Mr. Shur and Mr. Holmes’s professors described the neuroscience Ph.D. program as challenging, like most graduate programs. But they also described Mr. Holmes’s program as low-stress and operating in an open and nurturing environment where graduate students have daily contact with their advisers.
Mr. Shur said that neuroscience students are monitored closely and have one-on-one interactions in their lab rotations. There are faculty committees set up to monitor students’ performance in classes and their progress toward the degree. It is unusual, Mr. Shur said, for a student to drop out of the program, which has a completion rate of more than 90 percent.
Mr. Holmes’s professors declined to comment about whether he showed signs of mental instability, stress, or dangerous behavior. On Thursday a judge barred the university from releasing any records about Mr. Holmes’s time as a graduate student there, and the university has maintained tight control over the flow of information. So many details about Mr. Holmes’s time in the graduate program remain unknown.
An Isolating Pursuit
Whether or not Mr. Holmes’s graduate experiences played any role in his alleged actions, some experts say that, in general, more attention needs to be paid to graduate students’ mental health.
Nick Repak, founder of Grad Resources and the 24-hour National Grad Crisis Line, says graduate students are more at risk than undergraduates for depression and suicide because they are older. And, he says, mental illnesses can easily go undetected. Graduate school is often an isolating pursuit, he said, and students tend to hide their struggles from their peers and faculty mentors.
“There is a fear of allowing weakness to be shown and so they don’t seek help,” Mr. Repak said.

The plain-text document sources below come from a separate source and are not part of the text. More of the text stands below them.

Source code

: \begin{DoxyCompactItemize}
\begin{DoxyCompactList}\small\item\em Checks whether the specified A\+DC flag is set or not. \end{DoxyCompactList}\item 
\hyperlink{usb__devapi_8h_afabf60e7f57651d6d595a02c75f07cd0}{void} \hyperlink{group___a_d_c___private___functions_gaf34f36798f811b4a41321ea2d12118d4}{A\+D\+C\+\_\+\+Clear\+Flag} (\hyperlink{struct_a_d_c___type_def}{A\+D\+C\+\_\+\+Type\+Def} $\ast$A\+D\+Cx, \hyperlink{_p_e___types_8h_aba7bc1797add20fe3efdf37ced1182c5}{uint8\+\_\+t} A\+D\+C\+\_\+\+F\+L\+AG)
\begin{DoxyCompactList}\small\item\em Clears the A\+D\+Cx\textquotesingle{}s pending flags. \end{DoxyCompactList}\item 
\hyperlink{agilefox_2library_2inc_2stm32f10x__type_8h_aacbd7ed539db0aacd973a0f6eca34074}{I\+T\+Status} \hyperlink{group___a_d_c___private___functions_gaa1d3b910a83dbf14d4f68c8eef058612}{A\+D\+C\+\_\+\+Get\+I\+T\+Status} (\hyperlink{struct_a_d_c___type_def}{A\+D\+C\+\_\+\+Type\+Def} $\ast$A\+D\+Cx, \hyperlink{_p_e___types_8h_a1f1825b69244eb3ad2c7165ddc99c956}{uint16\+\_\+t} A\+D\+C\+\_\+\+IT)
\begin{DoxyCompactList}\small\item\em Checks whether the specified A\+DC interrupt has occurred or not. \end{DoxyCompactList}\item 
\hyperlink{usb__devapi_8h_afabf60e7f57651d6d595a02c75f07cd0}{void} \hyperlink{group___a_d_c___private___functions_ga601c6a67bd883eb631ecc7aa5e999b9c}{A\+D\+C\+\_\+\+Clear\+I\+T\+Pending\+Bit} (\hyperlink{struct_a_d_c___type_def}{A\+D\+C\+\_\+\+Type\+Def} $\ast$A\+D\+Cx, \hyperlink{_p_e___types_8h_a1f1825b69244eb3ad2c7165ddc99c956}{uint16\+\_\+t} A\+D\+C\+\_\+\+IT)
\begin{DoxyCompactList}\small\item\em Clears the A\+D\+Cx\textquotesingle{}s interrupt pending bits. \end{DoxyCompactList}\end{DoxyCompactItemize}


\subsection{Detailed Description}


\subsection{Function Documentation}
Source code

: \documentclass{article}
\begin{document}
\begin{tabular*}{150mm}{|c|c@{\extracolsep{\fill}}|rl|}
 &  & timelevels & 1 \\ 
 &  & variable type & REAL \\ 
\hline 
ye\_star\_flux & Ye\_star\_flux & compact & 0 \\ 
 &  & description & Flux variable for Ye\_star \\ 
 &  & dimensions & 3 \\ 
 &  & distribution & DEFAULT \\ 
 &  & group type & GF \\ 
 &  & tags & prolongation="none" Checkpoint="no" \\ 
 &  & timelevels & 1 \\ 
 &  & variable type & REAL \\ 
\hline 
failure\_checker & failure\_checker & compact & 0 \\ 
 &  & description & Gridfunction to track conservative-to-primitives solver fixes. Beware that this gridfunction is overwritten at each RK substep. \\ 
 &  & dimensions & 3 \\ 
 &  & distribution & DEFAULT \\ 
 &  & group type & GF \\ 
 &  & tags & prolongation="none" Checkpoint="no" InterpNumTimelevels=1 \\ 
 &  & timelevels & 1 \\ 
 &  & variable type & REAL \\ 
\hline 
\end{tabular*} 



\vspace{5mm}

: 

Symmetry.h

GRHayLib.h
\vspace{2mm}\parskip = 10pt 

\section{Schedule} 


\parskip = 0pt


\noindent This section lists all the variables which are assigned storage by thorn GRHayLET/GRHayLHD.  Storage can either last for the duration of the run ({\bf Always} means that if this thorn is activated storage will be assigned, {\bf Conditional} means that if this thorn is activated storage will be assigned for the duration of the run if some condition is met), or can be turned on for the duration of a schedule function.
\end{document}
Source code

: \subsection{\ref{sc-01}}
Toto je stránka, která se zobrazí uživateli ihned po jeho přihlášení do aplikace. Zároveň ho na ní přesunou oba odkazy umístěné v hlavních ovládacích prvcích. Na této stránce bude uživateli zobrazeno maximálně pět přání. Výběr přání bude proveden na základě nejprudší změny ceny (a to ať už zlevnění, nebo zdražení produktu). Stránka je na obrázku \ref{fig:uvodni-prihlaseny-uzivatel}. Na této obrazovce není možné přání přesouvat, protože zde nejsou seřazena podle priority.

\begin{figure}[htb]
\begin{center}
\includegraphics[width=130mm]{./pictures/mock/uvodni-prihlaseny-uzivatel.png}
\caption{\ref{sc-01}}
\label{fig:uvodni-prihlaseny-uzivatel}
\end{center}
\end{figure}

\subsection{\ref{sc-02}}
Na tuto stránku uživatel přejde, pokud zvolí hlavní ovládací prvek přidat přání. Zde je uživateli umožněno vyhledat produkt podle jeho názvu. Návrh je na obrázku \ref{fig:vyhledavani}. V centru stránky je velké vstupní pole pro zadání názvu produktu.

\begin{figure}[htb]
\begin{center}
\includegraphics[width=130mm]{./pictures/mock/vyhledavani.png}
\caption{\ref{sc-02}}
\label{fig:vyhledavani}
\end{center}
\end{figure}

In academic environments, he added, fatigue, stress, emotional exhaustion, and living on the edge of poverty are often accepted as part of the graduate-student experience.
“Many graduate students see life on hold in order to jump through the hoops in order to secure a degree,” Mr. Repak said. “Life is out of balance, so relationships get neglected. Health care and personal development get set aside because there is an inherent pressure from advisers and peer competition to produce results, publish papers, and to crank out new information that will set a person apart as a graduate student.”
Graduate students need greater connections, someone to check in on them and to ask how they are managing the pressures of school, Mr. Repak said. If students have more eyes on them, then people will notice changes in character, habits, or hygiene, or other signs that something might be wrong.
In Aurora, the university’s medical campus was beginning on Thursday to get “back to business as usual,” said Jacque Montgomery, a university spokeswoman. The increased checks on campus ID’s, for example, had been lifted.
But students and faculty were still shaken up and concerned about the shooting victims and their families, she said. And the week has been filled with stress from the media glare. The 21 faculty members and nine graduate students who are listed in an online syllabus as participants with Mr. Holmes in the spring-semester survey course have been bombarded with phone calls, e-mails, and Facebook messages. Reporters have gained access to unpublished cellphone numbers, knocked on office doors, and interrupted dinners at home.
And investigators found a letter Mr. Holmes sent to a psychologist at the university in which he talked about shooting people and included crude drawings of a gunman and his victims.
“The campus will never be the same,” said one of Mr. Holmes’s professors. But for now, he said, “people need to take a deep breath and let the investigation proceed as it should on its own time.”